Where does the word "disharmonic" occur in the data below? Copy each line that holds it.

★ ★ ★ ★ ★

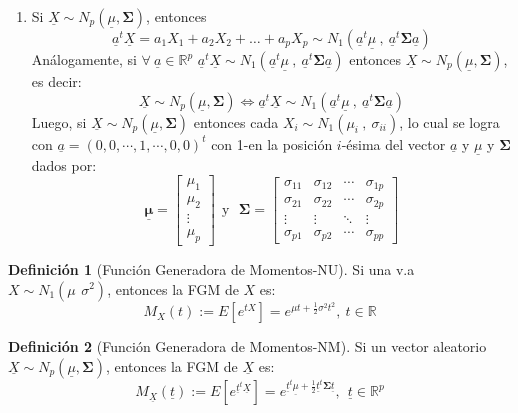 \documentclass[
]{book}
\providecommand{\tightlist}{%
  \setlength{\itemsep}{0pt}\setlength{\parskip}{0pt}}
\theoremstyle{definition}
\newtheorem{definition}{Definición}[chapter]
\theoremstyle{definition}
\theoremstyle{definition}
\theoremstyle{definition}
\theoremstyle{remark}
\begin{document}
\begin{enumerate}
\def\labelenumi{\arabic{enumi}.}
\setcounter{enumi}{1}
\tightlist
\item
  Si \(\underline{X}\sim N_p(\underline{\mu},\mathbf{\Sigma})\), entonces
  \begin{equation}
  \underline{a}^t\underline{X}=a_1X_1+a_2X_2+\ldots+a_pX_p \sim N_1(\underline{a}^t\underline{\mu}\ ,\ \underline{a}^t \mathbf{\Sigma} \underline{a})
  \label{eq:prop-2}
  \end{equation}
  Análogamente, si \(\forall \ \underline{a}\in \mathbb{R}^p\) \(\underline{a}^t\underline{X}\sim N_1(\underline{a}^t\underline{\mu}\ ,\ \underline{a}^t \mathbf{\Sigma} \underline{a})\) entonces \(\underline{X}\sim N_p(\underline{\mu},\mathbf{\Sigma})\), es decir:
  \[
  \underline{X}\sim N_p(\underline{\mu},\mathbf{\Sigma}) \Longleftrightarrow \underline{a}^t \underline{X}\sim N_1(\underline{a}^t\underline{\mu}\ ,\ \underline{a}^t \mathbf{\Sigma} \underline{a})
  \]
  Luego, si \(\underline{X}\sim N_p(\underline{\mu},\mathbf{\Sigma})\) entonces cada \(X_i \sim N_1(\mu_i \ , \  \sigma_{ii})\), lo cual se logra con \(\underline{a}=(0,0,\cdots, 1,\cdots, 0,0)^t\) con 1-en la posición \(i\)-ésima del vector \(\underline{a}\) y \(\underline{\mu}\) y \(\mathbf{\Sigma}\) dados por:
  \[
  \mathbf{\underline{\mu}}=\begin{bmatrix}
  \mu_1\\ \mu_2\\ \vdots \\  \mu_p
  \end{bmatrix} \ \ \text{y} \ \ \ \mathbf{\Sigma}=
  \begin{bmatrix}
  \sigma_{11} & \sigma_{12}& \cdots &  \sigma_{1p}\\
  \sigma_{21} & \sigma_{22}& \cdots &  \sigma_{2p}\\
  \vdots & \vdots & \ddots & \vdots\\
  \sigma_{p1}& \sigma_{p2}& \cdots &  \sigma_{pp}
  \end{bmatrix}
  \]
\end{enumerate}

\begin{definition}[Función Generadora de Momentos-NU]
\protect\hypertarget{def:fgm-normal-uni}{}\label{def:fgm-normal-uni}Si una v.a \(X\sim N_1(\mu \, \ \sigma^2)\), entonces la FGM de \(X\) es:
\[
M_X(t):=E[e^{tX}]=e^{\mu t+\frac{1}{2}\sigma^2 t^2}, \ t\in \mathbb{R}
\]
\end{definition}

\begin{definition}[Función Generadora de Momentos-NM]
\protect\hypertarget{def:fgm-normal-multiv}{}\label{def:fgm-normal-multiv}Si un vector aleatorio \(\underline{X}\sim N_p(\underline{\mu},\mathbf{\Sigma})\), entonces la FGM de \(\underline{X}\) es:
\[
M_{\underline{X}}(\underline{t}):=E[e^{\underline{t}^t\underline{X}}]=e^{\underline{t}^t \underline{\mu} +\frac{1}{2}\underline{t}^t  \mathbf{\Sigma}\underline{t}}, \ \ \underline{t} \in \mathbb{R}^p
\]
\end{definition}
\end{document}
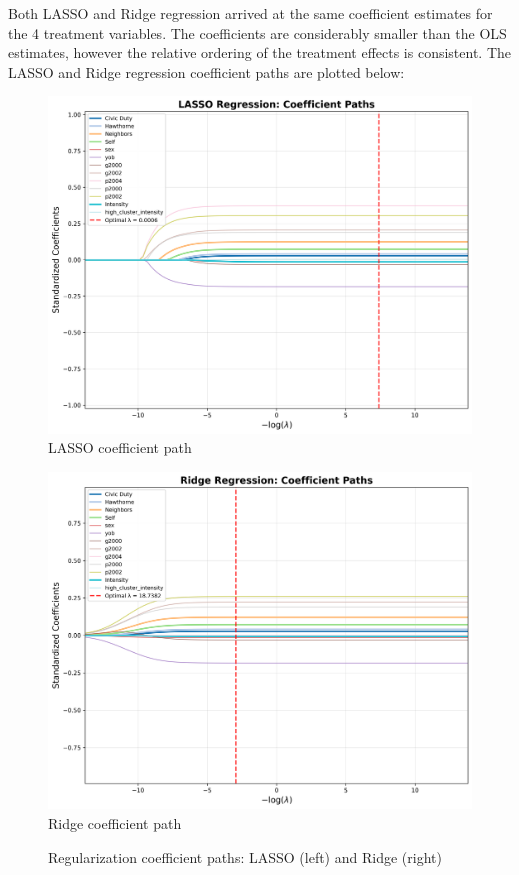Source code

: \documentclass[11pt]{article}
\begin{document}
Both LASSO and Ridge regression arrived at the same coefficient estimates for the 4 treatment variables. The coefficients are considerably smaller than the OLS estimates, however the relative ordering of the treatment effects is consistent. The LASSO and Ridge regression coefficient paths are plotted below:
\begin{figure}[H]
    \centering
    \begin{minipage}[t]{0.48\textwidth}
        \centering
        \includegraphics[width=\linewidth]{../Output/Plots/lasso_coefficients.png}
        \vspace{0.3em}
        {\small LASSO coefficient path}
    \end{minipage}
    \hfill
    \begin{minipage}[t]{0.48\textwidth}
        \centering
        \includegraphics[width=\linewidth]{../Output/Plots/ridge_coefficients.png}
        \vspace{0.3em}
        {\small Ridge coefficient path}
    \end{minipage}
    \caption{Regularization coefficient paths: LASSO (left) and Ridge (right)}
    \label{fig:coef_paths}
\end{figure}
\end{document}
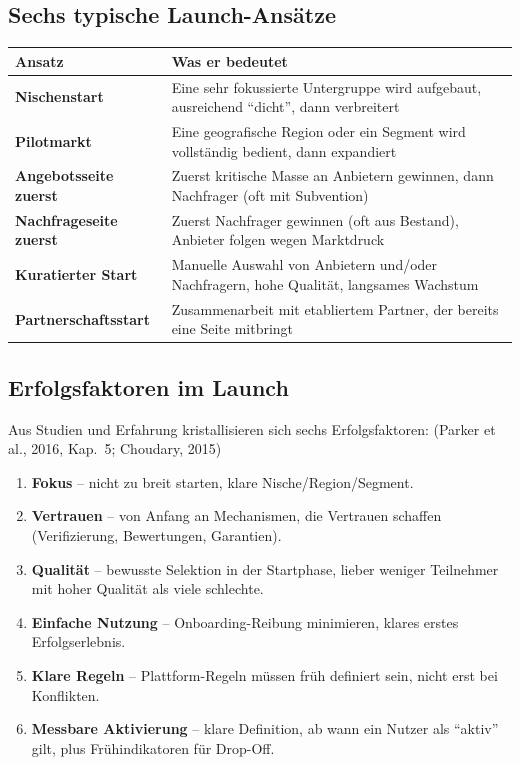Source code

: \documentclass[11pt,a4paper,oneside]{article}
\newcommand{\fachbegriff}[1]{\textbf{#1}}
\newcommand{\quelle}[1]{{\footnotesize\color{lpGray}(#1)}}
\begin{document}
\subsection{Sechs typische Launch-Ansätze}

\begin{tabularx}{\linewidth}{@{}>{\bfseries}lX@{}}
\toprule
Ansatz & Was er bedeutet \\
\midrule
Nischenstart           & Eine sehr fokussierte Untergruppe wird aufgebaut, ausreichend ``dicht'', dann verbreitert \\
Pilotmarkt             & Eine geografische Region oder ein Segment wird vollständig bedient, dann expandiert \\
Angebotsseite zuerst   & Zuerst kritische Masse an Anbietern gewinnen, dann Nachfrager (oft mit Subvention) \\
Nachfrageseite zuerst  & Zuerst Nachfrager gewinnen (oft aus Bestand), Anbieter folgen wegen Marktdruck \\
Kuratierter Start      & Manuelle Auswahl von Anbietern und/oder Nachfragern, hohe Qualität, langsames Wachstum \\
Partnerschaftsstart    & Zusammenarbeit mit etabliertem Partner, der bereits eine Seite mitbringt \\
\bottomrule
\end{tabularx}

\subsection{Erfolgsfaktoren im Launch}

Aus Studien und Erfahrung kristallisieren sich sechs Erfolgsfaktoren: \quelle{Parker et al., 2016, Kap.~5; Choudary, 2015}

\begin{enumerate}
  \item \fachbegriff{Fokus} -- nicht zu breit starten, klare Nische/Region/Segment.
  \item \fachbegriff{Vertrauen} -- von Anfang an Mechanismen, die Vertrauen schaffen (Verifizierung, Bewertungen, Garantien).
  \item \fachbegriff{Qualität} -- bewusste Selektion in der Startphase, lieber weniger Teilnehmer mit hoher Qualität als viele schlechte.
  \item \fachbegriff{Einfache Nutzung} -- Onboarding-Reibung minimieren, klares erstes Erfolgserlebnis.
  \item \fachbegriff{Klare Regeln} -- Plattform-Regeln müssen früh definiert sein, nicht erst bei Konflikten.
  \item \fachbegriff{Messbare Aktivierung} -- klare Definition, ab wann ein Nutzer als ``aktiv'' gilt, plus Frühindikatoren für Drop-Off.
\end{enumerate}
\end{document}
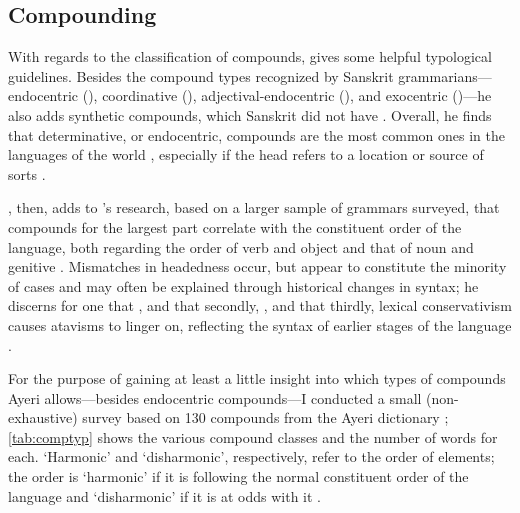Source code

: \xe


\subsection{Compounding}

With regards to the classification of compounds, \citet{bauer2001} gives some 
helpful typological guidelines. Besides the compound types recognized by 
Sanskrit grammarians---endocentric (), coordinative 
(), adjectival-endo\-cent\-ric (), and 
exocentric ()---he also adds synthetic compounds, which Sanskrit 
did not have \citep[697]{bauer2001}. Overall, he finds that determinative, or 
endocentric, compounds are the most common ones in the languages of the world 
\citep[697]{bauer2001}, especially if the head refers to a location or source 
of sorts \citep[702]{bauer2001}.

\citet{gaeta2008}, then, adds to \citeauthor{bauer2001}'s research, based on a 
larger sample of grammars surveyed, that compounds for the largest part 
correlate with the constituent order of the language, both regarding the order 
of verb and object and that of noun and genitive \citep[129--133]{gaeta2008}. 
Mismatches in headedness occur, but appear to constitute the minority of cases 
and may often be explained through historical changes in syntax; he discerns  
for one that , and that secondly, , and that 
thirdly, lexical conservativism causes atavisms to linger on, reflecting the 
syntax of earlier stages of the language \citep[138--139]{gaeta2008}.

For the purpose of gaining at least a little insight into which types of 
compounds Ayeri allows---besides endocentric compounds---I conducted a small 
(non-exhaustive) survey based on 130 compounds from the Ayeri dictionary 
\citep[Dictionary]{benung}; \autoref{tab:comptyp} shows the various compound 
classes and the number of words for each. `Harmonic' and `disharmonic', 
respectively, refer to the order of elements; the order is `harmonic' 
if it is following the normal constituent order of the language and 
`disharmonic' if it is at odds with it \citep{gaeta2008}.

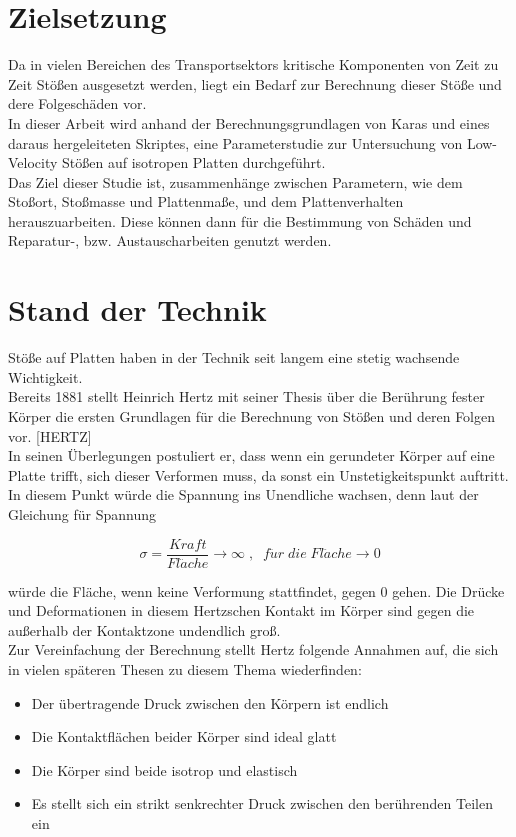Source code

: \section{Zielsetzung}
Da in vielen Bereichen des Transportsektors kritische Komponenten von Zeit zu
Zeit Stößen ausgesetzt werden, liegt ein Bedarf zur Berechnung dieser Stöße und
dere Folgeschäden vor. \\
In dieser Arbeit wird anhand der Berechnungsgrundlagen von Karas und eines
daraus hergeleiteten Skriptes, eine Parameterstudie zur Untersuchung von
Low-Velocity Stößen auf isotropen Platten durchgeführt. \\
Das Ziel dieser Studie ist, zusammenhänge zwischen Parametern, wie dem Stoßort,
Stoßmasse und Plattenmaße, und dem Plattenverhalten herauszuarbeiten. Diese
können dann für die Bestimmung von Schäden und Reparatur-, bzw.
Austauscharbeiten genutzt werden.\\

\section{Stand der Technik}

Stöße auf Platten haben in der Technik seit langem eine stetig wachsende
Wichtigkeit. \\
Bereits 1881 stellt Heinrich Hertz mit seiner Thesis über die Berührung fester
Körper die ersten Grundlagen für die Berechnung von Stößen und deren Folgen vor.
[HERTZ] \\
In seinen Überlegungen postuliert er, dass wenn ein gerundeter Körper auf eine
Platte trifft, sich dieser Verformen muss, da sonst ein Unstetigkeitspunkt
auftritt. In diesem Punkt würde die Spannung ins Unendliche wachsen, denn laut
der Gleichung für Spannung 

\begin{equation}
\sigma = \frac{Kraft}{Fl\ddot{a}che} \rightarrow \infty \; , \; \; f\ddot{u}r \;
die \; Fl\ddot{a}che \rightarrow 0
\end{equation}

würde die Fläche, wenn keine Verformung stattfindet, gegen 0 gehen. Die Drücke
und Deformationen in diesem Hertzschen Kontakt im Körper sind gegen die
außerhalb der Kontaktzone undendlich groß. \\
Zur Vereinfachung der Berechnung stellt Hertz folgende Annahmen auf, die sich in
vielen späteren Thesen zu diesem Thema wiederfinden: 
\begin{itemize}
	\item Der übertragende Druck zwischen den Körpern ist endlich
	\item Die Kontaktflächen beider Körper sind ideal glatt
	\item Die Körper sind beide isotrop und elastisch
	\item Es stellt sich ein strikt senkrechter Druck zwischen den berührenden Teilen ein
\end{itemize}

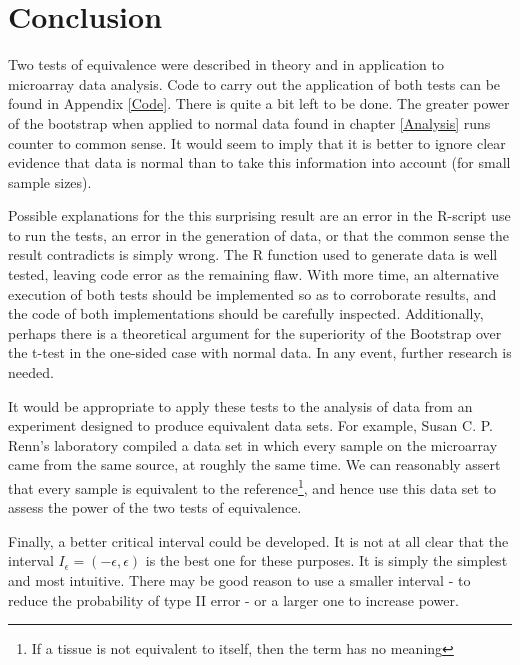 \chapter{Conclusion}
Two tests of equivalence were described in theory and in application to microarray data analysis. Code to carry out the application of both tests can be found in Appendix \ref{Code}. There is quite a bit left to be done. The greater power of the bootstrap when applied to normal data found in chapter \ref{Analysis} runs counter to common sense. It would seem to imply that it is better to ignore clear evidence that data is normal than to take this information into account (for small sample sizes).

 Possible explanations for the this surprising result are an error in the R-script use to run the tests, an error in the generation of data, or that the common sense the result contradicts is simply wrong. The R function used to generate data is well tested, leaving code error as the remaining flaw. With more time, an alternative execution of both tests should be implemented so as to corroborate results, and the code of both implementations should be carefully inspected. Additionally, perhaps there is a theoretical argument for the superiority of the Bootstrap over the t-test in the one-sided case with normal data. In any event, further research is needed.
 
It would be appropriate to apply these tests to the analysis of data from an experiment designed to produce equivalent data sets. For example, Susan C. P. Renn's laboratory compiled a data set in which every sample on the microarray came from the same source, at roughly the same time. We can reasonably assert that every sample is equivalent to the reference\footnote{If a tissue is not equivalent to itself, then the term has no meaning}, and hence use this data set to assess the power of the two tests of equivalence.

Finally, a better critical interval could be developed. It is not at all clear that the interval $I_\epsilon = (-\epsilon, \epsilon)$ is the best one for these purposes. It is simply the simplest and most intuitive. There may be good reason to use a smaller interval - to reduce the probability of type II error - or a larger one to increase power. 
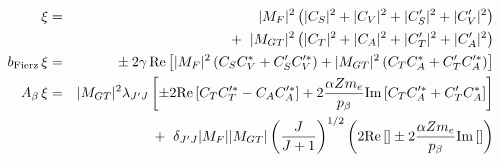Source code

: 


\begin{eqnarray}
    \xi &=& 
    	|M_F|^2    \left( |C_S|^2 + |C_V|^2 + |C_S^\prime|^2 + |C_V^\prime|^2 \right) 
		\nonumber \\ && + \;\; 
		|M_{GT}|^2 \left( |C_T|^2 + |C_A|^2 + |C_T^\prime|^2 + |C_A^\prime|^2 \right)
	\label{eq:jtw_xi} \\
    b_{\mathrm{Fierz}} \, \xi &=& \pm \: 2\gamma \, \textrm{Re}\left[ |M_F|^2 \left( C_S C_V^* + C_S^\prime C_V^{\prime *} \right) + |M_{GT}|^2 \left( C_T C_A^* + C_T^{\prime} C_A^{\prime *} \right) \right] 
    \label{eq:jtw_bxi} \\
    A_{\beta} \, \xi &=& |M_{GT}|^2 \lambda_{J^\prime J} \left[ \pm 2 \textrm{Re} \left[ C_T C_T^{\prime *} - C_A C_A^{\prime *} \right] + 2 \frac{\alpha Z m_e }{p_{\beta}} \textrm{Im}\left[ C_T C_A^{\prime *} + C_T^\prime C_A^* \right] \right] 
		\nonumber \\ && + \;\; 
		\delta_{J^\prime J} |M_F| |M_{GT}| \left( \frac{J}{J+1} \right)^{1/2} \left( 2 \textrm{Re}\left[ \right] \pm 2 \frac{\alpha Z m_e }{p_{\beta}} \textrm{Im} \left[ \right] \right)
	\label{eq:jtw_Abetaxi}
\end{eqnarray}


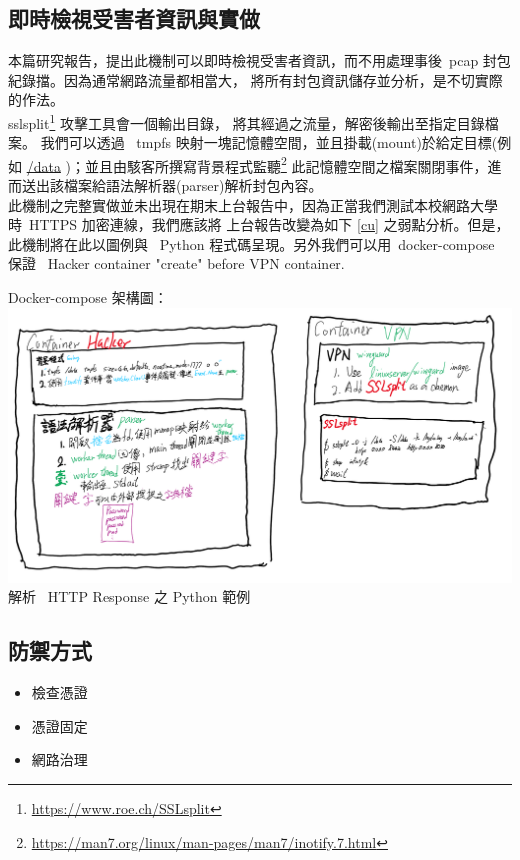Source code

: \documentclass[a4paper]{article}
\begin{document}
\begin{CJK*}{UTF8}{bsmi}
    \subsection{即時檢視受害者資訊與實做}
    本篇研究報告，提出此機制可以即時檢視受害者資訊，而不用處理事後\ pcap 封包紀錄擋。因為通常網路流量都相當大，
    將所有封包資訊儲存並分析，是不切實際的作法。\\

    sslsplit\footnote{\url{https://www.roe.ch/SSLsplit}} 攻擊工具會一個輸出目錄，
    將其經過之流量，解密後輸出至指定目錄檔案。
    我們可以透過 \ tmpfs 映射一塊記憶體空間，並且掛載(mount)於給定目標(例如 \underline{/data}
    )；並且由駭客所撰寫背景程式監聽\footnote{\url{https://man7.org/linux/man-pages/man7/inotify.7.html}}
    此記憶體空間之檔案關閉事件，進而送出該檔案給語法解析器(parser)解析封包內容。\\

    此機制之完整實做並未出現在期末上台報告中，因為正當我們測試本校網路大學時\  HTTPS 加密連線，我們應該將
    上台報告改變為如下 \ref{cu} 之弱點分析。但是，此機制將在此以圖例與 \ Python 程式碼呈現。另外我們可以用\
    docker-compose 保證\ {\color{red} Hacker} container "create" before {\color{green} VPN} container.
    \newpage

    Docker-compose 架構圖：\\
    \includegraphics[width=\textwidth]{images/image_2022-01-18_17-58-35.png}\\
    解析 \ HTTP Response 之 Python 範例
    
    \newpage

    \subsection{防禦方式}
    \begin{itemize}
        \item 檢查憑證
        \item 憑證固定
        \item 網路治理
    \end{itemize}


\end{CJK*}
\end{document}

★ ★ ★ ★ ★

_Response to the task_
classes and the number of words for each. `Harmonic' and `disharmonic', 
`disharmonic' if it is at odds with it \citep{gaeta2008}.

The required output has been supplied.